Monde

Rupture totale entre Israël et la Turquie

Jacques Benillouche, mis à jour le 03.06.2010 à 14 h 51

Ankara, qui a renoncé à ses ambitions européennes et veut prendre le leadership du monde arabo-musulman, n'a que faire d'une alliance avec Jérusalem.

La rupture entre Israël et la Turquie est consommée. L'échec de l'action contre la «flottille de la paix» met fin aux excellentes relations concrétisées par la première visite officielle d'un président israélien, Shimon Pérès, au parlement turc. Chacun des deux pays veillait à la bonne entente. Israël en tirait un intérêt psychologique certain puisqu'il s'agissait du seul pays musulman qui se comportait ouvertement en allié. Les intérêts stratégiques s'illustraient par l'accord de coopération, signé en 1966, ouvrant à l'aviation de Tsahal un espace aérien étendu aux bases turques voisines de l'Irak et de la Syrie. Malgré l'arrivée des islamistes au pouvoir, cet accord n'avait jamais été remis en cause grâce au poids de l'armée turque garante des institutions et de la laïcité du régime instaurée par Ataturk.

Virage stratégique

Israël a dû renoncer en échange de cette alliance à ses convictions en ignorant officiellement le génocide de plus d'un million d'arméniens pendant la première guerre mondiale.
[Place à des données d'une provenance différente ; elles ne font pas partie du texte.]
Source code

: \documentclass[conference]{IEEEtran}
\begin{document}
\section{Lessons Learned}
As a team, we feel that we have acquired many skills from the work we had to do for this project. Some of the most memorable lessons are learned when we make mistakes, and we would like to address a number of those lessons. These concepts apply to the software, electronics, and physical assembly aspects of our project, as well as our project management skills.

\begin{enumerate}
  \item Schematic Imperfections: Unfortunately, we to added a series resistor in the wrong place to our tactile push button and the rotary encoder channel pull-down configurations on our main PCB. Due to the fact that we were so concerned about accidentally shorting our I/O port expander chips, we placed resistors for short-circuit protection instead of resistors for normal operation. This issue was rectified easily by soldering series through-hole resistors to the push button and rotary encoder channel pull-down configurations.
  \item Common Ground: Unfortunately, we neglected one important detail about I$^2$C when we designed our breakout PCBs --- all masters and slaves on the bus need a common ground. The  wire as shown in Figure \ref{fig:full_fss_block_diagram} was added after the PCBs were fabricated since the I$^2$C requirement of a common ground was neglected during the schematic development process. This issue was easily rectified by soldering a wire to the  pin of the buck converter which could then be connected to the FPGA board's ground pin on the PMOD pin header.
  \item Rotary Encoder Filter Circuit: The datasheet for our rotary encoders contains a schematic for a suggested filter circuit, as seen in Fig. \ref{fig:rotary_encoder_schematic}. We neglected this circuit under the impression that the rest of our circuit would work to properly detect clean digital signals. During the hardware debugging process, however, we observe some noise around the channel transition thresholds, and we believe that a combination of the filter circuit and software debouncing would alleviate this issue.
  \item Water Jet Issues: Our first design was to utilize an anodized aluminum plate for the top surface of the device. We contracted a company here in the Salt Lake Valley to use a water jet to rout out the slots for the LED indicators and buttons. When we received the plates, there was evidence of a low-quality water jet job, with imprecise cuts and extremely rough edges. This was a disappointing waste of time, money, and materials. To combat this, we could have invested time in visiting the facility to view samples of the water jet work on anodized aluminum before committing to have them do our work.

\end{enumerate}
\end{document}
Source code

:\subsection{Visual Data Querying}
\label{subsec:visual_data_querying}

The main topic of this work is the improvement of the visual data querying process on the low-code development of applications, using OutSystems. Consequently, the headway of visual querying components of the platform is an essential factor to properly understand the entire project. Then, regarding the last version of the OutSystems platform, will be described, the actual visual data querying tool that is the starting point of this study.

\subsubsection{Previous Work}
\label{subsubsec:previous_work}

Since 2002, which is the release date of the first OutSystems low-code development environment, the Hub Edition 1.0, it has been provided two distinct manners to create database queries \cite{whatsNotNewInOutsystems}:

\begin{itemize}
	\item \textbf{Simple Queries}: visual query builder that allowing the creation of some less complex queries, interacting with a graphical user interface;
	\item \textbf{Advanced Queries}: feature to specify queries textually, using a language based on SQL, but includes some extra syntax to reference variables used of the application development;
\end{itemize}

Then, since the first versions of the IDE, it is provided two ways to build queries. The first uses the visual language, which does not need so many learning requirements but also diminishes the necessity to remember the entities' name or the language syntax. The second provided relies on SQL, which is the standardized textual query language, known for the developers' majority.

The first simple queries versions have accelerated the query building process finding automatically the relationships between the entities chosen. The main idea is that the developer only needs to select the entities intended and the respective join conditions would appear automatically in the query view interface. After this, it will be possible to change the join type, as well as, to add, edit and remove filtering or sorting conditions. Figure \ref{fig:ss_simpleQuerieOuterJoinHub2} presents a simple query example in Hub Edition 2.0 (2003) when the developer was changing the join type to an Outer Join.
Il justifiait difficilement la pire une position très inconfortable d'un pays qui a connu la Shoah au point de subir les foudres du lobby juif américain qui restait peu sensible à la rhétorique israélienne sur cette question.

Le virage stratégique de la Turquie n'a pas été brutal. Il a été préparé dès l'arrivée au pouvoir des islamistes en 2002. Les critiques contre Israël et les rapprochements avec ces ennemis ont été ensuite crescendo. Dès 2004, Tayyip Erdogan a traité Israël «d'Etat terroriste» à la suite de l'élimination du Cheikh Yassine. Il a invité à Ankara, en février 2006, le chef du Hamas Khaled Mashaal avec les honneurs réservés aux chefs d'Etat et a traité Shimon Pérès «d'expert en assassinat» à la conférence de Davos de janvier 2009. Alors que Benjamin Netanyahou était attendu en Turquie, il a préféré rencontrer le président soudanais Omar El Béchir, accusé de crimes de guerre et de génocide par la Cour Internationale de Justice. En mars 2010, il a déclaré que Le Mont du Temple, Hébron et le tombeau de Rachel n'ont jamais été des sites juifs et enfin, profitant de son dernier voyage officiel à Paris, Erdogan a affirmé qu'Israël était la «plus grande menace pour le monde et pour la paix».

Le régime islamiste turc juge les relations avec l'Etat juif contre nature mais avait besoin dans le passé d'Israël. Il comptait sur les réseaux européens israéliens et sur le lobby juif américain pour favoriser son entrée dans l'Europe. A partir du moment où la France et l'Allemagne ont confirmé leur refus d'une adhésion de la Turquie à l'Europe, il n'y avait plus de raisons de préserver l'alliance avec Israël.

Empire ottoman

Erdogan et son parti l'AKP ont une stratégie politique ambitieuse incompatible avec l'alliance historique avec Israël. Ils rêvent de rétablir l'influence turque sur les pays issus de l'ancien empire ottoman. Ils sont conscients du fait qu'il ne peuvent y parvenir qu'avec le soutien des populations du Moyen-Orient. La crise flagrante de leadership arabe les sert. L'Egypte avec un président malade et vieillissant ne peut plus tenir le rôle de leader du monde arabo-musulman. La disparition de Saddam Hussein et de Hafez El Assad a ouvert un boulevard que la Turquie s'est empressée de chercher à combler en s'alliant avec la Syrie auparavant considérée comme un ennemi. D'autres pays peuvent prétendre à la conduite du monde arabe, l'Arabie saoudite en particulier, mais la Turquie bénéficie à la fois de l'alliance historique militaire américaine en tant que membre de l'OTAN et d'une réputation de démocratie islamique modérée.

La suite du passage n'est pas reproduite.